Today, Southern European distributors are quite reluctantly getting involved in the digitalization process for some reasons. Firstly, “the steel industry is too old fashioned,” Fernando Espada said. “Most of the SSC are today working the way they were working many years ago. Not many things have changed. So in most of cases people are just reluctant to even think about it,” another participant said.

Another reason why the digitalization process is advancing slowly not only in the distribution sector, but also in the whole steel industry, is that people don’t really know how to do that. A wide variety of steel applications is making this task even harder. “This is a great [consuming] area we are entering. But there is not a book of how to get into the industry 4.0, internet of things and advanced analytics,” Fernando Espada added.

The development of the automotive sector, one of the most important steel consumers, requires new quality of steel. The growing competition with aluminium and other materials must push modern SSC to develop high-strength solutions for “further processing of this new kind of steel,” Jens Lauber said in his speech. That requires new attitude to the value generation for both a customer and a SSC.

And finally, a challenge that may become an opportunity for Southern European distribution is the fact that local mills are getting increasingly involved in direct distribution. “We are really concerned with the competition coming from the direct distribution. We need to be more efficient than the direct distribution. We need extremely to be capable of processing steel with lower cost, with maximum flexibility and capability to listen to our customers,” Tommaso Sandrini said.
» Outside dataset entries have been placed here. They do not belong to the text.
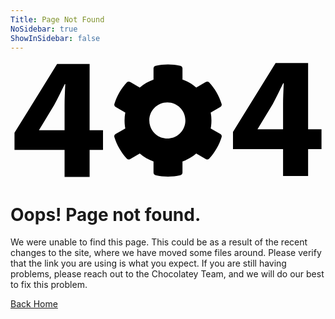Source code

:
 ```yaml
---
Title: Page Not Found
NoSidebar: true
ShowInSidebar: false
---
```


<main id="centeredLayout" class="position-relative d-sm-flex bg-img-cover bg-architect-factory">
    <div class="container py-3 py-md-5 d-flex flex-column justify-content-center">
        <div class="col-md-8 col-xl-6 mx-auto">
            <div class="card card-body text-bg-body p-md-5">
                <div class="w-75 mx-auto">
                    <svg id="a" xmlns="http://www.w3.org/2000/svg" viewBox="0 0 206.64893 77.56641"><defs>
                    <style>.b{fill:var(--bs-primary);}</style></defs><path class="b" d="M35.47705,76.04785v-17.68164H2.62354v-11.29346L30.57227,1.89941h21.33154V45.36182h8.78369v13.00439h-8.78369v17.68164h-16.42676Zm0-30.686V28.93506c0-4.44922,.22852-9.01172,.45654-13.80322h-.34228c-2.39551,4.7915-4.44873,9.126-6.9585,13.80322l-9.81054,16.19873-.11426,.228,16.76904,.00006Z"/><path class="b" d="M131.3479,44.24769l6.33064,3.6542c.71182,.40453,1.05098,1.24625,.8185,2.03128-1.62909,5.25565-4.4174,10.07848-8.15921,14.11266-.56355,.59412-1.46233,.72126-2.16856,.30678l-6.3259-3.65362c-2.65957,2.27877-5.7172,4.04664-9.019,5.21465v7.306c.006,.81955-.5545,1.53476-1.35173,1.72482-5.36482,1.2077-10.93102,1.2078-16.29589,.00031-.79717-.19025-1.35777-.90522-1.35236-1.72477v-7.30636c-3.30183-1.16794-6.35947-2.93582-9.019-5.21465l-6.3259,3.65362c-.70625,.41449-1.60503,.28733-2.16859-.30681-3.74174-4.03423-6.53004-8.85704-8.15919-14.11266-.23248-.78503,.10669-1.62674,.81851-2.03125l6.3308-3.6542c-.63539-3.44436-.63539-6.97589,0-10.42025l-6.33065-3.6542c-.71182-.40453-1.05099-1.24624-.81851-2.03128,1.6291-5.25565,4.41741-10.07848,8.15922-14.11267,.56355-.59412,1.46232-.72126,2.16856-.30677l6.3259,3.65362c2.65957-2.27877,5.7172-4.04665,9.019-5.21466V4.85529c-.006-.81955,.5545-1.53476,1.35173-1.72482,5.36482-1.20769,10.93102-1.2078,16.29588-.00031,.79721,.19025,1.35783,.90526,1.35239,1.72484v7.30634c3.30183,1.16793,6.35947,2.93582,9.019,5.21465l6.3259-3.65362c.70625-.41449,1.60504-.28734,2.16859,.3068,3.74174,4.03423,6.53004,8.85704,8.15919,14.11266,.23248,.78503-.10669,1.62674-.81851,2.03126l-6.3308,3.6542c.63539,3.4444,.63539,6.97599,0,10.42039h-.00002Zm-16.62309-5.2102c0-6.53246-5.29561-11.82807-11.82807-11.82807-6.53246,0-11.82806,5.2956-11.82806,11.82807,0,6.53246,5.2956,11.82807,11.82806,11.82807,6.5294-.00739,11.82067-5.29867,11.82807-11.82807Z"/><path class="b" d="M178.81543,75.481v-17.68168h-32.85352v-11.29346L173.91064,1.33252h21.33154V44.79492h8.78369v13.0044h-8.78369v17.68169h-16.42676Zm0-30.686V28.36816c0-4.44921,.22852-9.01171,.45654-13.80322h-.34229c-2.39551,4.79151-4.44873,9.126-6.9585,13.80322l-9.81055,16.19873-.11424,.228,16.76903,.00011Z"/></svg>
                </div>
                <h1 class="title text-center">Oops! Page not found.</h1>
                <p>
                    We were unable to find this page. This could be as a result of the recent changes to the site, where we have moved some files around. Please verify that the link you are using is what you expect.  If you are still having problems, please reach out to the Chocolatey Team, and we will do our best to fix this problem.
                </p>
                <div class="text-center"><a role="button" class="btn btn-primary" href="/"><i class="fa-solid fa-angle-left me-2"></i>Back Home</a></div>
            </div>
        </div>
    </div>
</main>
“Wind of change is not calming down. It becomes a storm, a storm of all of the time. We need to prepare to this way of sailing, to those market conditions and to navigate our business to the future.” With these words, Jens Lauber finished his speech at the conference. Solving the above-mentioned issues and adapting to the conditions that are beyond their control is the only way how the Southern European steel distributors and service centres can enhance the value chain of steel, Metal Expert understands.

Apart from the Southern European representatives, the conference was also attended by Ahmed Soybas, vice-president of YISAD, Turkey’s Flat Steel Import, Export and Industry Association, which joined EUROMETAL in February 2018. Speaking of Turkish steel distribution industry, he said that it is also highly fragmented and includes more than 100 players. Currently, one of the main concerns for Turkish SSC is currency fluctuations in the domestic market and financial risks connected with them. “We have to finance our customers may be at lower cost than they can find themselves if they go to the banks,” Soybas said during panel discussion.

The upcoming event organized by EUROMETAL is Steel Net Forum & International Steel Trade Day in Hamburg on October 8-9. The conference will address key topics like industry 4.0 strategies, internet of things, digitalisation, steel logistics and the role of independent steel distribution in European steel industry as well as the latest developments in the field of steel trade policy.